The recently rising euro also has helped keep down European long-term interest rates — a key determinant of economic activity — as inflationary expectations deteriorated somewhat in the euro-zone area. During April, the rise in inflationary expectations and the euro’s appreciation occurred more or less concurrently. The yield on the 10-year German bond, which might have been expected to pop because of the deterioration in inflationary expectations during this period, barely moved. This is a big plus for sustaining economic recovery.

Should Bush and Bernanke cause investors to lose faith in U.S. financial assets at some point, the rising euro will help shield European interest rates from the consequences.

Still, politicians and maybe even some central bankers continue to be concerned about the currency, because they fear that a stronger euro could stifle exports, thus weakening overall economic performance. But this fear is likely to diminish as Europe’s recovery broadens past exports into the economy’s domestic sectors.

In fact, there is evidence that this is now happening. Surveys indicate that business confidence is up throughout the euro-zone economy, indicating that a domestic investment boom may be around the corner. Likewise, the new ECB growth forecasts may show the internal economy strengthening. In short, the fear that a stronger euro could kill the only goose laying the golden eggs is likely to recede in coming months.

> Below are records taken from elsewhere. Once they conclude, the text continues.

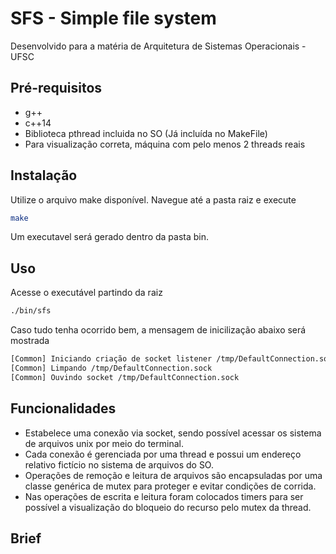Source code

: # SFS - Simple file system

Desenvolvido para a matéria de Arquitetura de Sistemas Operacionais - UFSC

## Pré-requisitos
- g++
- c++14
- Biblioteca pthread incluida no SO (Já incluída no MakeFile)
- Para visualização correta, máquina com pelo menos 2 threads reais

## Instalação
Utilize o arquivo make disponível. Navegue até a pasta raiz e execute

```bash
make
```
Um executavel será gerado dentro da pasta bin.

## Uso
Acesse o executável partindo da raiz 

```bash
./bin/sfs
```

Caso tudo tenha ocorrido bem, a mensagem de inicilização abaixo será mostrada
```bash
[Common] Iniciando criação de socket listener /tmp/DefaultConnection.sock
[Common] Limpando /tmp/DefaultConnection.sock
[Common] Ouvindo socket /tmp/DefaultConnection.sock
```

## Funcionalidades
 - Estabelece uma conexão via socket, sendo possível acessar os sistema de arquivos unix por meio do terminal. 
 - Cada conexão é gerenciada por uma thread e possui um endereço relativo fictício no sistema de arquivos do SO.
 - Operações de remoção e leitura de arquivos são encapsuladas por uma classe genérica de mutex para proteger e evitar condições de corrida.
 - Nas operações de escrita e leitura foram colocados timers para ser possível a visualização do bloqueio do recurso pelo mutex da thread.

## Brief
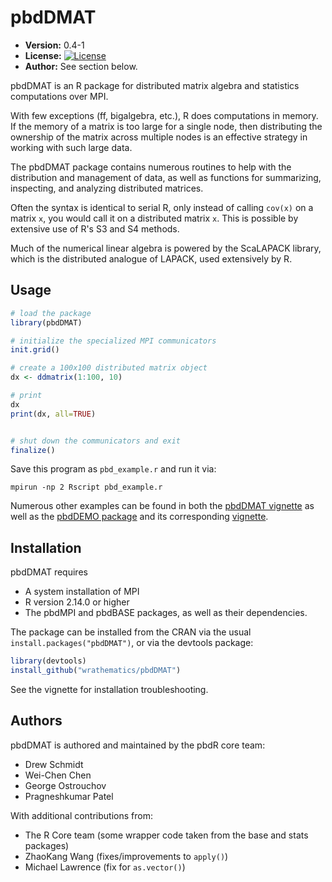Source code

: # pbdDMAT

* **Version:** 0.4-1
* **License:** [![License](http://img.shields.io/badge/license-GPL%20%28%3E=%202%29-orange.svg?style=flat)](http://www.gnu.org/licenses/gpl-2.0.html)
* **Author:** See section below.


pbdDMAT is an R package for distributed matrix algebra and statistics 
computations over MPI.

With few exceptions (ff, bigalgebra, etc.), R does computations in memory.
If the memory of a matrix is too large for a single node, then
distributing the ownership of the matrix across multiple nodes is
an effective strategy in working with such large data.

The pbdDMAT package contains numerous routines to help with the
distribution and management of data, as well as functions for
summarizing, inspecting, and analyzing distributed matrices.

Often the syntax is identical to serial R, only instead of calling
`cov(x)` on a matrix `x`, you would call it on a distributed matrix
`x`.  This is possible by extensive use of R's S3 and S4 methods.

Much of the numerical linear algebra is powered by the ScaLAPACK
library, which is the distributed analogue of LAPACK, used
extensively by R.



## Usage

```r
# load the package
library(pbdDMAT)

# initialize the specialized MPI communicators
init.grid()

# create a 100x100 distributed matrix object
dx <- ddmatrix(1:100, 10)

# print
dx
print(dx, all=TRUE)


# shut down the communicators and exit
finalize()
```

Save this program as `pbd_example.r` and run it via:

```
mpirun -np 2 Rscript pbd_example.r
```

Numerous other examples can be found in both the
[pbdDMAT vignette](https://github.com/wrathematics/pbdDMAT/blob/master/inst/doc/pbdDMAT-guide.pdf)
as well as the [pbdDEMO package](https://github.com/wrathematics/pbdDEMO)
and its corresponding [vignette](https://github.com/wrathematics/pbdDEMO/blob/master/inst/doc/pbdDEMO-guide.pdf).



## Installation

pbdDMAT requires
* A system installation of MPI
* R version 2.14.0 or higher
* The pbdMPI and pbdBASE packages, as well as their dependencies.

The package can be installed from the CRAN via the usual
`install.packages("pbdDMAT")`, or via the devtools package:

```r
library(devtools)
install_github("wrathematics/pbdDMAT")
```

See the vignette for installation troubleshooting.



## Authors

pbdDMAT is authored and maintained by the pbdR core team:
* Drew Schmidt
* Wei-Chen Chen
* George Ostrouchov
* Pragneshkumar Patel

With additional contributions from:
* The R Core team (some wrapper code taken from the base and stats packages)
* ZhaoKang Wang (fixes/improvements to `apply()`)
* Michael Lawrence (fix for `as.vector()`)

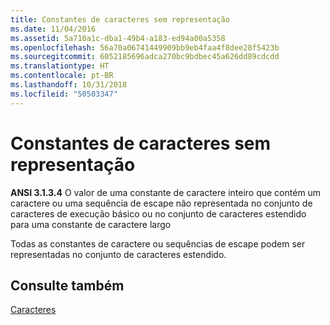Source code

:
 ```yaml
---
title: Constantes de caracteres sem representação
ms.date: 11/04/2016
ms.assetid: 5a710a1c-dba1-49b4-a183-ed94a00a5358
ms.openlocfilehash: 56a70a06741449909bb9eb4faa4f8dee28f5423b
ms.sourcegitcommit: 6052185696adca270bc9bdbec45a626dd89cdcdd
ms.translationtype: HT
ms.contentlocale: pt-BR
ms.lasthandoff: 10/31/2018
ms.locfileid: "50503347"
---
```

# <a name="unrepresented-character-constants"></a>Constantes de caracteres sem representação

**ANSI 3.1.3.4** O valor de uma constante de caractere inteiro que contém um caractere ou uma sequência de escape não representada no conjunto de caracteres de execução básico ou no conjunto de caracteres estendido para uma constante de caractere largo

Todas as constantes de caractere ou sequências de escape podem ser representadas no conjunto de caracteres estendido.

## <a name="see-also"></a>Consulte também

[Caracteres](../c-language/characters.md)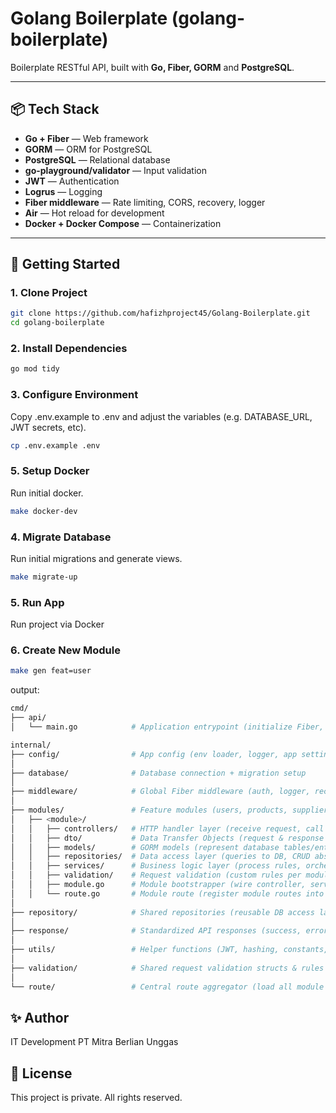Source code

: # Golang Boilerplate (golang-boilerplate)

Boilerplate RESTful API, built with **Go, Fiber, GORM** and **PostgreSQL**.

---

## 📦 Tech Stack

- **Go + Fiber** — Web framework
- **GORM** — ORM for PostgreSQL
- **PostgreSQL** — Relational database
- **go-playground/validator** — Input validation
- **JWT** — Authentication
- **Logrus** — Logging
- **Fiber middleware** — Rate limiting, CORS, recovery, logger
- **Air** — Hot reload for development
- **Docker + Docker Compose** — Containerization

---

## 🚀 Getting Started

### 1. Clone Project

```bash
git clone https://github.com/hafizhproject45/Golang-Boilerplate.git
cd golang-boilerplate
```

### 2. Install Dependencies

```bash
go mod tidy
```

### 3. Configure Environment

Copy .env.example to .env and adjust the variables (e.g. DATABASE_URL, JWT secrets, etc).

```bash
cp .env.example .env
```

### 5. Setup Docker

Run initial docker.

```bash
make docker-dev
```

### 4. Migrate Database

Run initial migrations and generate views.

```bash
make migrate-up
```

### 5. Run App

Run project via Docker

### 6. Create New Module

```bash
make gen feat=user
```

output:

```bash
cmd/
├── api/
│   └── main.go            # Application entrypoint (initialize Fiber, load config, connect DB, register route)

internal/
├── config/                # App config (env loader, logger, app settings)
│
├── database/              # Database connection + migration setup
│
├── middleware/            # Global Fiber middleware (auth, logger, recovery, rate limiting)
│
├── modules/               # Feature modules (users, products, suppliers, etc.)
│   ├── <module>/
│   │   ├── controllers/   # HTTP handler layer (receive request, call service, return response)
│   │   ├── dto/           # Data Transfer Objects (request & response payloads, separate from models)
│   │   ├── models/        # GORM models (represent database tables/entities)
│   │   ├── repositories/  # Data access layer (queries to DB, CRUD abstraction)
│   │   ├── services/      # Business logic layer (process rules, orchestrate repository calls)
│   │   ├── validation/    # Request validation (custom rules per module)
│   │   ├── module.go      # Module bootstrapper (wire controller, service, repository together)
│   │   └── route.go       # Module route (register module routes into Fiber app)
│
├── repository/            # Shared repositories (reusable DB access layer across multiple modules)
│
├── response/              # Standardized API responses (success, error, pagination)
│
├── utils/                 # Helper functions (JWT, hashing, constants, enums, etc.)
│
├── validation/            # Shared request validation structs & rules
│
└── route/                 # Central route aggregator (load all module routes into main app)
```

## ✨ Author

IT Development PT Mitra Berlian Unggas

## 📃 License

This project is private. All rights reserved.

Of course, not everyone in Europe can be expected to be equally enthusiastic about a stronger euro. The euro zone is a vast area comprising different nations with different cultures, histories, economies, politics, and so forth.

Germany, with its history of a strong deutsche mark and very competitive costs, likes the strong euro more than, say, its partners, France and Italy, which have histories of weak domestic currencies and noncompetitive export costs. The mere existence of a common currency is no guarantee that everyone will agree about what its value should be.

Still, even in the traditionally weak-currency countries, changes afoot suggest that a turnaround in political attitudes and public opinion toward a stronger euro may be on the horizon.

The recent election in Italy of a center-left government led by Romano Prodi is a case in point. Not only did the Northern League — an important component of Silvio Berlusconi’s ousted rightwing coalition — favor a weak euro, but it also favored pulling Italy out of the euro altogether. It is now out of power.

So is Berlusconi himself, who favored a weak euro to compensate for Italy’s economic inefficiency and the complete lack of reform during his years in office. Prodi, a convinced European, is less likely to favor a weak euro.

Another promising change in Italy has been the appointment of Mario Draghi as Governor of the Bank of Italy. Draghi, a respected MIT economist, favors economic reform and understands the role that a strong euro plays in spurring it.

Economic reform must be financed somehow, and if the funds are to come, at least in part, from outside the EU, the euro must be a strong currency. Draghi replaced Antonio Fazio, whose corrupt protectionist practices in Italy’s banking sector had both discouraged capital from coming into Italy and depressed the euro.

In the current global environment, the case for the strong euro is becoming increasingly apparent. Trichet’s silence at the May ECB press conference on the rising euro could be a tacit acknowledgment of this new reality.